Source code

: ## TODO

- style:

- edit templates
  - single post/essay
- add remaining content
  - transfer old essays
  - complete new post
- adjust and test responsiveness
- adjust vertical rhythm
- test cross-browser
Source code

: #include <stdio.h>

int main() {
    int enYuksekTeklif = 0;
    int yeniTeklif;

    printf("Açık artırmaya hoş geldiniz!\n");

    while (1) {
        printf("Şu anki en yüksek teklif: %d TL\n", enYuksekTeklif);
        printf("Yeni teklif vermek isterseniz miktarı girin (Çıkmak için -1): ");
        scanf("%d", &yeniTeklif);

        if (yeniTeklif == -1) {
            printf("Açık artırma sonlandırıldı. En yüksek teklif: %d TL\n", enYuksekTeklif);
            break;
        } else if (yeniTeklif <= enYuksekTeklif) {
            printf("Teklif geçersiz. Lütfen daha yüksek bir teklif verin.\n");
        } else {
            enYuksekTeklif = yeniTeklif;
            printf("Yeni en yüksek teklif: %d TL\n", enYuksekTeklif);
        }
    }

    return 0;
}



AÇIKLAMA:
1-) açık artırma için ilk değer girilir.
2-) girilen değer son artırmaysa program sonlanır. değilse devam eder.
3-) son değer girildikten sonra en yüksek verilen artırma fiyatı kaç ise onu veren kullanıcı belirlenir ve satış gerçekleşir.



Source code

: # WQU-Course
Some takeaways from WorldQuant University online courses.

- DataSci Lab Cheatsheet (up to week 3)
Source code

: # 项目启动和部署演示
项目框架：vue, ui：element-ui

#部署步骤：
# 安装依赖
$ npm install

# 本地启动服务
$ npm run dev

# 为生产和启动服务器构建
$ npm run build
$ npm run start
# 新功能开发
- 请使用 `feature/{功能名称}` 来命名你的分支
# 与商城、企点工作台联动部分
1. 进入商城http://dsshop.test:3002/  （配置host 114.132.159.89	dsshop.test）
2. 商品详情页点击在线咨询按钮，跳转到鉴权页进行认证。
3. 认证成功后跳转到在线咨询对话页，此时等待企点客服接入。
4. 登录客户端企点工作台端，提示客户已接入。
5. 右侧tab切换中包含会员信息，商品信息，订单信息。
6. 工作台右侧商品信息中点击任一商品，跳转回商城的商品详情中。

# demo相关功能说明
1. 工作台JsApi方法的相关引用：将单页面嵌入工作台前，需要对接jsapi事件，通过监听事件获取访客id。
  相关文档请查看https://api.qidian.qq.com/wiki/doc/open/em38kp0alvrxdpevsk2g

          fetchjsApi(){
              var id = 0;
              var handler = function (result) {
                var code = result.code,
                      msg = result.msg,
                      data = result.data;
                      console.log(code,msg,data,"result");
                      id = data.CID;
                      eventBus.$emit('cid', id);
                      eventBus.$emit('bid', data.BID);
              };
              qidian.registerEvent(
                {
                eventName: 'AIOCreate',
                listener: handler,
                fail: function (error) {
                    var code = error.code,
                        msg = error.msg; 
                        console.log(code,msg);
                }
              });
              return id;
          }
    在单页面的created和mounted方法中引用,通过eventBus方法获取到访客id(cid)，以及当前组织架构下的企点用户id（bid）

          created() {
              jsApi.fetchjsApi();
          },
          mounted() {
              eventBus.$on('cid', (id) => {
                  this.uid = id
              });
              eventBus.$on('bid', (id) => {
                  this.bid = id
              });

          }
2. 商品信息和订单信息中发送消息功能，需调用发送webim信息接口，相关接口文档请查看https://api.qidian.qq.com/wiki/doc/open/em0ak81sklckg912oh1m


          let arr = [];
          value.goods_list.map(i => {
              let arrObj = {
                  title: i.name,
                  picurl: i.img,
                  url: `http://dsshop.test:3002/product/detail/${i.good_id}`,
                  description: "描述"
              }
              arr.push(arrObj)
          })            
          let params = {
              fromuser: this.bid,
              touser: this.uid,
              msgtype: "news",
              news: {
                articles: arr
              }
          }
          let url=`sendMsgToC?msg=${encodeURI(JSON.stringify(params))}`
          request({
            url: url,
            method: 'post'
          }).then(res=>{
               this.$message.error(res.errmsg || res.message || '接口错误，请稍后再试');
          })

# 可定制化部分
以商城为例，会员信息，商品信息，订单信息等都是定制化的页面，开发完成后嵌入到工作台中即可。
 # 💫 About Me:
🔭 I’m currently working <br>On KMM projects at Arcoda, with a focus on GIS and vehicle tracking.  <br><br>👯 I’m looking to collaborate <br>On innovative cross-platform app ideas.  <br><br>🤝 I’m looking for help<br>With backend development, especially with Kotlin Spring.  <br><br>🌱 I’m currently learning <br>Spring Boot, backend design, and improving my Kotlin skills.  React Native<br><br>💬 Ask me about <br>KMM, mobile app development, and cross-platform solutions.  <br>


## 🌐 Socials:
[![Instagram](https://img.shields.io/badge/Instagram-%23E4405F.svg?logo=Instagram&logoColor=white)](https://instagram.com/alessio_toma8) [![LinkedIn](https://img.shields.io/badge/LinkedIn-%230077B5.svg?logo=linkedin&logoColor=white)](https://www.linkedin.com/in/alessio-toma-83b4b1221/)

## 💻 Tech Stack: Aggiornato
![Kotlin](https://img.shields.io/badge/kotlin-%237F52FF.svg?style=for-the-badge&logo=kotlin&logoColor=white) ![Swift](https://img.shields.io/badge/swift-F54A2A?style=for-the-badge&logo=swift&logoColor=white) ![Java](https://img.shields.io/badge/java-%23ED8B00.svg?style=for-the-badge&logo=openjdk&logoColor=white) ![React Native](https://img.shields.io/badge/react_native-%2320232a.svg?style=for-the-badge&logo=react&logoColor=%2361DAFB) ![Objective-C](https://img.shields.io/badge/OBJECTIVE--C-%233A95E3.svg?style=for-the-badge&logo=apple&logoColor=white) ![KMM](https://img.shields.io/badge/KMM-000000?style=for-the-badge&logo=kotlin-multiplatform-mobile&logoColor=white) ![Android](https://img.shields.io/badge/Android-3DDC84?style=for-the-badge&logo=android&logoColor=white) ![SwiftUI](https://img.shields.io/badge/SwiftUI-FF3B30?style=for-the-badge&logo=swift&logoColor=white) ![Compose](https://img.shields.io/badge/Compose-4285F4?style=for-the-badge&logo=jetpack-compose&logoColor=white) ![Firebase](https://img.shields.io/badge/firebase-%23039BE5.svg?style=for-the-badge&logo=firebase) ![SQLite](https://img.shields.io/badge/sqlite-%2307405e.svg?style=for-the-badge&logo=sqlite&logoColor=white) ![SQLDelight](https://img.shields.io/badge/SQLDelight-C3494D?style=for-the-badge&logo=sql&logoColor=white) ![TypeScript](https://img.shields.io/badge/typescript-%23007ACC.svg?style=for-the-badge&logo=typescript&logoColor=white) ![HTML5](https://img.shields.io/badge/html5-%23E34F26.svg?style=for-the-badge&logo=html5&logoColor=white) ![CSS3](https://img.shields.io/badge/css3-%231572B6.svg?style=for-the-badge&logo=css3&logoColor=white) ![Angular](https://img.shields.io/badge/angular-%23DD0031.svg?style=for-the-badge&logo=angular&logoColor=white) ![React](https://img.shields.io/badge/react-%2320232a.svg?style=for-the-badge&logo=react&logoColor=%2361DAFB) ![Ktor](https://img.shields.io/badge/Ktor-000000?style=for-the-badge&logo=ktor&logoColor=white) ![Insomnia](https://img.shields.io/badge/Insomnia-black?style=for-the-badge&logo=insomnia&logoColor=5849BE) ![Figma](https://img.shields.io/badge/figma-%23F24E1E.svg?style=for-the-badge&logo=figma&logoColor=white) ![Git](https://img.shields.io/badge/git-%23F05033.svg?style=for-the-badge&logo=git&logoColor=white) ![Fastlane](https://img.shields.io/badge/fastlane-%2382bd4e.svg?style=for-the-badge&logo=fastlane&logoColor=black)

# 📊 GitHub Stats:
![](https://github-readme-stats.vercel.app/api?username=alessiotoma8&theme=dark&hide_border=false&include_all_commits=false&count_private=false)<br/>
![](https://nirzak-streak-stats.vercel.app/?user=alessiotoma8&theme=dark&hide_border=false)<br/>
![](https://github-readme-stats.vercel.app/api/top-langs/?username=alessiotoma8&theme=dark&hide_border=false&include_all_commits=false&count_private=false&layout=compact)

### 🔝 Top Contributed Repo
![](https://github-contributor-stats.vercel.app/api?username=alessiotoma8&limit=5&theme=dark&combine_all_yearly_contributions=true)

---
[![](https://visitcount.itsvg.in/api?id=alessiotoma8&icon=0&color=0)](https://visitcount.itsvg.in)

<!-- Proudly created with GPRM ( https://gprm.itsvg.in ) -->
· · · ·
TASK DIRECTIONS
Could you filter the entries above for lines holding the string "emit" and copy them?

RESULT
                      eventBus.$emit('cid', id);
                      eventBus.$emit('bid', data.BID);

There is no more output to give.